Butterfield: swim the key to Hawaii success

  • True colours: Butterfield displays the helmet he will wear during the 112-mile bike ride in the Ironman World Championships in Hawaii (Photograph by Tyler Butterfield/Instagram)

    True colours: Butterfield displays the helmet he will wear during the 112-mile bike ride in the Ironman World Championships in Hawaii (Photograph by Tyler Butterfield/Instagram)

Tyler Butterfield believes his performance in the swim at the Hawaii Ironman World Championships will be key in determining whether he finishes in the top ten.

Butterfield will look to lay strong foundations when he takes to the water at the bay of Kailua-Kona for the 2.4-mile swim — the weakest of his three triathlon disciplines.
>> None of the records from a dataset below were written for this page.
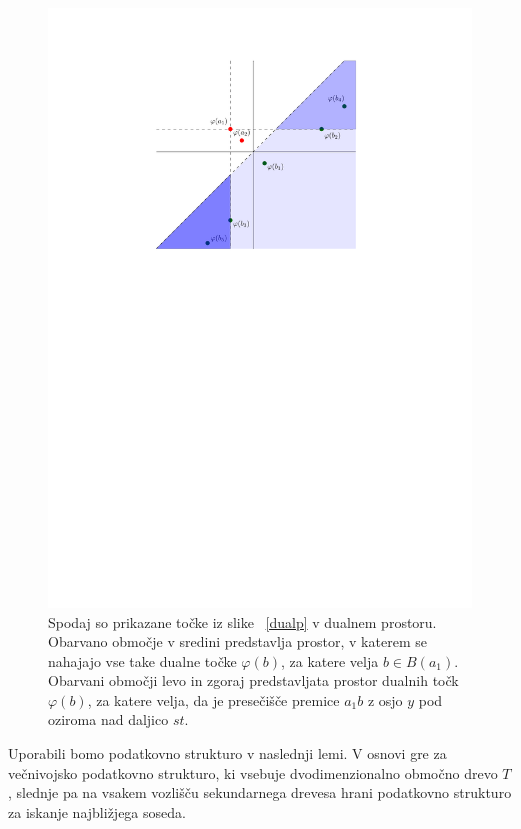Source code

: \documentclass[a4paper, 12pt]{book}
\begin{document}
\begin{figure}
\centerline{\includegraphics[scale=1.2]{pics/dual_problem4.pdf}}
\caption{Spodaj so prikazane točke iz slike ~\ref{dualp} v dualnem prostoru. Obarvano območje v sredini predstavlja prostor, v katerem se nahajajo vse take dualne točke $\varphi (b)$, za katere velja $b \in B(a_1)$. Obarvani območji levo in zgoraj predstavljata prostor dualnih točk $\varphi (b)$, za katere velja, da je presečišče premice $a_1b$ z osjo $y$ pod oziroma nad daljico $st$.} 
\label{dualp2}
\end{figure}

Uporabili bomo podatkovno strukturo v naslednji lemi. V osnovi gre za večnivojsko podatkovno strukturo, ki vsebuje dvodimenzionalno območno drevo $T$, slednje pa na vsakem vozlišču sekundarnega drevesa hrani podatkovno strukturo za iskanje najbližjega soseda. 
\end{document}
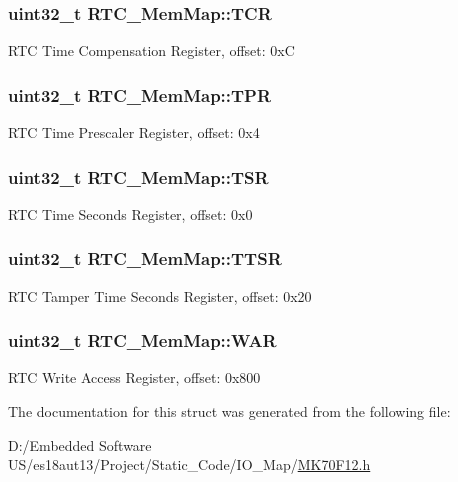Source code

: \subsubsection[{T\+C\+R}]{\setlength{\rightskip}{0pt plus 5cm}uint32\+\_\+t R\+T\+C\+\_\+\+Mem\+Map\+::\+T\+C\+R}\label{struct_r_t_c___mem_map_ab816b0540497796070202cd2f5bc10ed}
R\+T\+C Time Compensation Register, offset\+: 0x\+C \hypertarget{struct_r_t_c___mem_map_a32641b62d548255bdf2164b457a2aaeb}{}
\subsubsection[{T\+P\+R}]{\setlength{\rightskip}{0pt plus 5cm}uint32\+\_\+t R\+T\+C\+\_\+\+Mem\+Map\+::\+T\+P\+R}\label{struct_r_t_c___mem_map_a32641b62d548255bdf2164b457a2aaeb}
R\+T\+C Time Prescaler Register, offset\+: 0x4 \hypertarget{struct_r_t_c___mem_map_a4ca4d2878d99736cbff0e8b107a275f2}{}
\subsubsection[{T\+S\+R}]{\setlength{\rightskip}{0pt plus 5cm}uint32\+\_\+t R\+T\+C\+\_\+\+Mem\+Map\+::\+T\+S\+R}\label{struct_r_t_c___mem_map_a4ca4d2878d99736cbff0e8b107a275f2}
R\+T\+C Time Seconds Register, offset\+: 0x0 \hypertarget{struct_r_t_c___mem_map_a15cd6b1d2a7664e4280746a810d2583f}{}
\subsubsection[{T\+T\+S\+R}]{\setlength{\rightskip}{0pt plus 5cm}uint32\+\_\+t R\+T\+C\+\_\+\+Mem\+Map\+::\+T\+T\+S\+R}\label{struct_r_t_c___mem_map_a15cd6b1d2a7664e4280746a810d2583f}
R\+T\+C Tamper Time Seconds Register, offset\+: 0x20 \hypertarget{struct_r_t_c___mem_map_aa3d2abe1fdd440a05339c38d377a2ee6}{}
\subsubsection[{W\+A\+R}]{\setlength{\rightskip}{0pt plus 5cm}uint32\+\_\+t R\+T\+C\+\_\+\+Mem\+Map\+::\+W\+A\+R}\label{struct_r_t_c___mem_map_aa3d2abe1fdd440a05339c38d377a2ee6}
R\+T\+C Write Access Register, offset\+: 0x800 

The documentation for this struct was generated from the following file\+:\begin{DoxyCompactItemize}
\item 
D\+:/\+Embedded Software U\+S/es18aut13/\+Project/\+Static\+\_\+\+Code/\+I\+O\+\_\+\+Map/\hyperlink{_m_k70_f12_8h}{M\+K70\+F12.\+h}\end{DoxyCompactItemize}
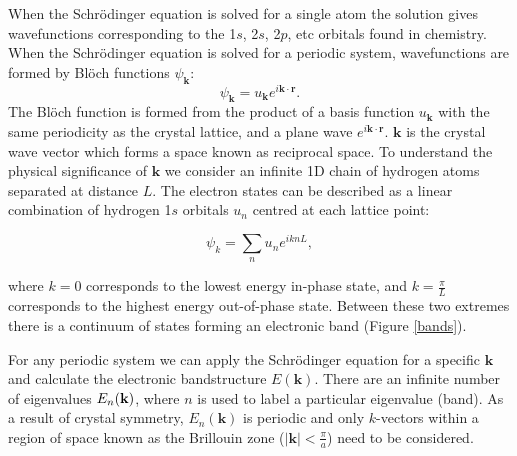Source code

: When the Schr\"{o}dinger equation is solved for a single atom the solution gives wavefunctions corresponding to the 1$s$, 2$s$, 2$p$, etc orbitals found in chemistry. When the Schr\"{o}dinger equation is solved for a periodic system, wavefunctions are formed by Bl\"{o}ch functions $\psi_{\textbf{k}}$:\autocite{Hoffmann1987}
\begin{equation} \label{bloch}
\psi_{\textbf{k}} = u_\textbf{k}e^{i\textbf{k}\cdot\textbf{r}}.
\end{equation}   %
The Bl\"{o}ch function is formed from the product of a basis function $u_\textbf{k}$ with the same periodicity as the crystal lattice, and a plane wave $e^{i\textbf{k}\cdot\textbf{r}}$. $\textbf{k}$ is the crystal wave vector which forms a space known as reciprocal space. To understand the physical significance of $\textbf{k}$ we consider an infinite 1D chain of hydrogen atoms separated at distance $L$. The electron states can be described as a linear combination of hydrogen 1$s$ orbitals $u_n$ centred at each lattice point:

\begin{equation} \label{1dbloch}
\psi_k = \sum_nu_ne^{iknL},
\end{equation}

where $k=0$ corresponds to the lowest energy in-phase state, and $k=\frac{\pi}{L}$ corresponds to the highest energy out-of-phase state.
Between these two extremes there is a continuum of states forming an electronic band (Figure \ref{bands}). 

For any periodic system we can apply the Schr\"{o}dinger equation for a specific $\textbf{k}$ and calculate the electronic bandstructure $E(\textbf{k})$. There are an infinite number of eigenvalues $E_n(\textbf{\textbf{k}})$, where $n$ is used to label a particular eigenvalue (band). As a result of crystal symmetry, $E_n(\textbf{k})$ is periodic and only $k$-vectors within a region of space known as the Brillouin zone ($|\textbf{k}|<\frac{\pi}{a}$) need to be considered.\autocite{Lundstrom2000}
Although he insists the swim will not make or break tomorrow’s race, Butterfield knows it will be crucial in setting the tempo as he bids to improve on his sensational seventh-place finish in 2013.

“In 2013 I had a great race, but I had a great swim, and it kind of fell into my lap,” said Butterfield, who finished in 8hr 24min 9sec.

“The swim plays a huge part, mainly because it sets up your race, but it doesn’t mean your race is over.

“My goal is top ten again. I’m very realistic but you don’t have to be uber-confident to get a result; you just have to believe in yourself and know you’re a good swimmer, cyclist and runner.”

Two years ago, Butterfield came agonisingly close to a podium finish as he was in fourth place and closing in on the leaders before tiring some two miles to the finish line.

Looking to improve his staying power, he spent the next 12 months focusing on developing his endurance. But it proved to be an error of judgement, with the 32-year-old failing to finish last year’s race because of a back problem.

“Last year I trained the endurance part of the bike and run because in 2013 that’s where I lost time,” said Butterfield, who made his Hawaii debut in 2010.

“I was in fourth in the last 10k and then skipped to seventh. I felt I needed to push my endurance, which made sense, but I neglected what actually got the good result in the first place.”

Butterfield said his race tactics were far from set in stone and was more than prepared to enter “the red zone” and push his body beyond its limit, particularly on the 112-mile bike ride.

“To get a good result here you have to go with the bunch on the bike,” he said. “You need to change your pace and go into the red zone.

“You’ll pay for it on the run, but I’ve always said I’d rather have a slower run by a couple of minutes but a better a position. We’ll see on Saturday if I know what I’m talking about.”

Butterfield hails from an esteemed sporting family. His father, Jim, competed in rowing for Bermuda at the 1972 Munich Olympics and also finished seventh in the 1981 Hawaii Ironman.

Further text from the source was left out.